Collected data
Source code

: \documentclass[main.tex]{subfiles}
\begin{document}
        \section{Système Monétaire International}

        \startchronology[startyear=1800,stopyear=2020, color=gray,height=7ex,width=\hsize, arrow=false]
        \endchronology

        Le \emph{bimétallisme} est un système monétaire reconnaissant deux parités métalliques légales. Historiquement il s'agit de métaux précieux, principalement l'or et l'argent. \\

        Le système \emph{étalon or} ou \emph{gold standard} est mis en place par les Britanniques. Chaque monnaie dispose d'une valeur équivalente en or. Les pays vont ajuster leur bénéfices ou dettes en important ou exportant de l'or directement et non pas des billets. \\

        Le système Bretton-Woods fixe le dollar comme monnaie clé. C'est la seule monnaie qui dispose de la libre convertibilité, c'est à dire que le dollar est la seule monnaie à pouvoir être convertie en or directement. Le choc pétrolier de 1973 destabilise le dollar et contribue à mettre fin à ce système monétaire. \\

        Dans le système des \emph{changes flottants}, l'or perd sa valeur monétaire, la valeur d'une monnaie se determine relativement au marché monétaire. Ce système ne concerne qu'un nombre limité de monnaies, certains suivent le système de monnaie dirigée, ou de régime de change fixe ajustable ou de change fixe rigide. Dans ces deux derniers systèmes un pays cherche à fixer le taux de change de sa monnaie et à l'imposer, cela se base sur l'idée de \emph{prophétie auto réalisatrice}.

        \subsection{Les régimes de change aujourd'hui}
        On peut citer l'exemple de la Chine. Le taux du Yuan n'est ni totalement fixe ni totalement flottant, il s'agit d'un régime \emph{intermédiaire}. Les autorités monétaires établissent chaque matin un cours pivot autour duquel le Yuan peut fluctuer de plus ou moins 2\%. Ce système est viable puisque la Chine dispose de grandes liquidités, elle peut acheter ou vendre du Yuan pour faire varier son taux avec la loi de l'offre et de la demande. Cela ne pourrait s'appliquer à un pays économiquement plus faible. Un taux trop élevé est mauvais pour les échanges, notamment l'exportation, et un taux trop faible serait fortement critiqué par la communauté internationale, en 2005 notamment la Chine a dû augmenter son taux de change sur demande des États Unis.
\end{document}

- [What to produce]
Some lines in the records above contain "directement". Count them and give the number only.

- [Answer to this exercise]
2